■ **Task objective**:
Even where a line looks wrong, copy it exactly and include every entry.

Entries shown START

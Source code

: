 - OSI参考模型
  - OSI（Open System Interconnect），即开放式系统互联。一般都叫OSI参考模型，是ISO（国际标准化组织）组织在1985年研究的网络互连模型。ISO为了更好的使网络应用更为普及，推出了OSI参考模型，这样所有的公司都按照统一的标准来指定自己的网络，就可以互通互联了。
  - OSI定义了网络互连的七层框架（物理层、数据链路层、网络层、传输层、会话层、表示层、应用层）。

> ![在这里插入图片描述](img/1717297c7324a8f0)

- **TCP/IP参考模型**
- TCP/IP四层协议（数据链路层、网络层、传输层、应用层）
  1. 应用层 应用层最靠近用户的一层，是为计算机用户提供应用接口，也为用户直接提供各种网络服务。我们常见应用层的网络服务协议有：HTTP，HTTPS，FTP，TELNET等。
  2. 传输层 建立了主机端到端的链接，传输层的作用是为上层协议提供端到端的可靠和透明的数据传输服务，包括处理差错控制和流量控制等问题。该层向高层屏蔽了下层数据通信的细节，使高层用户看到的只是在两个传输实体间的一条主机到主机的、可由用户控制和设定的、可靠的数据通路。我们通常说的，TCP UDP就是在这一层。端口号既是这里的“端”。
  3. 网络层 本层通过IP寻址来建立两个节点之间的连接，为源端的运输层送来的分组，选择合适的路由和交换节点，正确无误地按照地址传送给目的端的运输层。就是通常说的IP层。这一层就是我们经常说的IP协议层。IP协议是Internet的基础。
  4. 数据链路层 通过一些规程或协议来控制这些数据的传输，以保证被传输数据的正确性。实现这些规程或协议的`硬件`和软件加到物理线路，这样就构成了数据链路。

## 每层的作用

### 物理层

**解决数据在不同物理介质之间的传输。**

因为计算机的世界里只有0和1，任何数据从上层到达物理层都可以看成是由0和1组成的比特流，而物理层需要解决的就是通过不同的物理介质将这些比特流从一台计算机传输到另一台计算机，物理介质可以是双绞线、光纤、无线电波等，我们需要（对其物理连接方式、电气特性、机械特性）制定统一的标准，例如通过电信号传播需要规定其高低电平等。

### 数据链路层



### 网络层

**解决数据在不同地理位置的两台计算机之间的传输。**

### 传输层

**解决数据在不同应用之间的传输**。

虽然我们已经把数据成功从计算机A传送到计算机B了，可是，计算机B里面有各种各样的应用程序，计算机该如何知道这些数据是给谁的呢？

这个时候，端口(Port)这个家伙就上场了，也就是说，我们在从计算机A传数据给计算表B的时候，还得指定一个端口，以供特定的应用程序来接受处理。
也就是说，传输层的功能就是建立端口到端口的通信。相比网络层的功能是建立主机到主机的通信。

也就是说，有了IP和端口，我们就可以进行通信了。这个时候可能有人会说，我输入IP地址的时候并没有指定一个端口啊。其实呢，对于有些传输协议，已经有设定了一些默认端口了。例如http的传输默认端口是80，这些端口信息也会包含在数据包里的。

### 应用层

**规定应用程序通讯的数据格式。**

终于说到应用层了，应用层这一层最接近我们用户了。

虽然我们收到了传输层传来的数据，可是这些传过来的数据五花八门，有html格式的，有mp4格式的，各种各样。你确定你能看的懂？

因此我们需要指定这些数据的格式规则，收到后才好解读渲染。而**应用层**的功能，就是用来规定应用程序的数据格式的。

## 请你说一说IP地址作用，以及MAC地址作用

Entries shown END

■ **Task result**:
Source code

: - OSI参考模型
  - OSI（Open System Interconnect），即开放式系统互联。一般都叫OSI参考模型，是ISO（国际标准化组织）组织在1985年研究的网络互连模型。ISO为了更好的使网络应用更为普及，推出了OSI参考模型，这样所有的公司都按照统一的标准来指定自己的网络，就可以互通互联了。
  - OSI定义了网络互连的七层框架（物理层、数据链路层、网络层、传输层、会话层、表示层、应用层）。

> ![在这里插入图片描述](img/1717297c7324a8f0)

- **TCP/IP参考模型**
- TCP/IP四层协议（数据链路层、网络层、传输层、应用层）
  1. 应用层 应用层最靠近用户的一层，是为计算机用户提供应用接口，也为用户直接提供各种网络服务。我们常见应用层的网络服务协议有：HTTP，HTTPS，FTP，TELNET等。
  2. 传输层 建立了主机端到端的链接，传输层的作用是为上层协议提供端到端的可靠和透明的数据传输服务，包括处理差错控制和流量控制等问题。该层向高层屏蔽了下层数据通信的细节，使高层用户看到的只是在两个传输实体间的一条主机到主机的、可由用户控制和设定的、可靠的数据通路。我们通常说的，TCP UDP就是在这一层。端口号既是这里的“端”。
  3. 网络层 本层通过IP寻址来建立两个节点之间的连接，为源端的运输层送来的分组，选择合适的路由和交换节点，正确无误地按照地址传送给目的端的运输层。就是通常说的IP层。这一层就是我们经常说的IP协议层。IP协议是Internet的基础。
  4. 数据链路层 通过一些规程或协议来控制这些数据的传输，以保证被传输数据的正确性。实现这些规程或协议的`硬件`和软件加到物理线路，这样就构成了数据链路。

## 每层的作用

### 物理层

**解决数据在不同物理介质之间的传输。**

因为计算机的世界里只有0和1，任何数据从上层到达物理层都可以看成是由0和1组成的比特流，而物理层需要解决的就是通过不同的物理介质将这些比特流从一台计算机传输到另一台计算机，物理介质可以是双绞线、光纤、无线电波等，我们需要（对其物理连接方式、电气特性、机械特性）制定统一的标准，例如通过电信号传播需要规定其高低电平等。

### 数据链路层



### 网络层

**解决数据在不同地理位置的两台计算机之间的传输。**

### 传输层

**解决数据在不同应用之间的传输**。

虽然我们已经把数据成功从计算机A传送到计算机B了，可是，计算机B里面有各种各样的应用程序，计算机该如何知道这些数据是给谁的呢？

这个时候，端口(Port)这个家伙就上场了，也就是说，我们在从计算机A传数据给计算表B的时候，还得指定一个端口，以供特定的应用程序来接受处理。
也就是说，传输层的功能就是建立端口到端口的通信。相比网络层的功能是建立主机到主机的通信。

也就是说，有了IP和端口，我们就可以进行通信了。这个时候可能有人会说，我输入IP地址的时候并没有指定一个端口啊。其实呢，对于有些传输协议，已经有设定了一些默认端口了。例如http的传输默认端口是80，这些端口信息也会包含在数据包里的。

### 应用层

**规定应用程序通讯的数据格式。**

终于说到应用层了，应用层这一层最接近我们用户了。

虽然我们收到了传输层传来的数据，可是这些传过来的数据五花八门，有html格式的，有mp4格式的，各种各样。你确定你能看的懂？

因此我们需要指定这些数据的格式规则，收到后才好解读渲染。而**应用层**的功能，就是用来规定应用程序的数据格式的。

## 请你说一说IP地址作用，以及MAC地址作用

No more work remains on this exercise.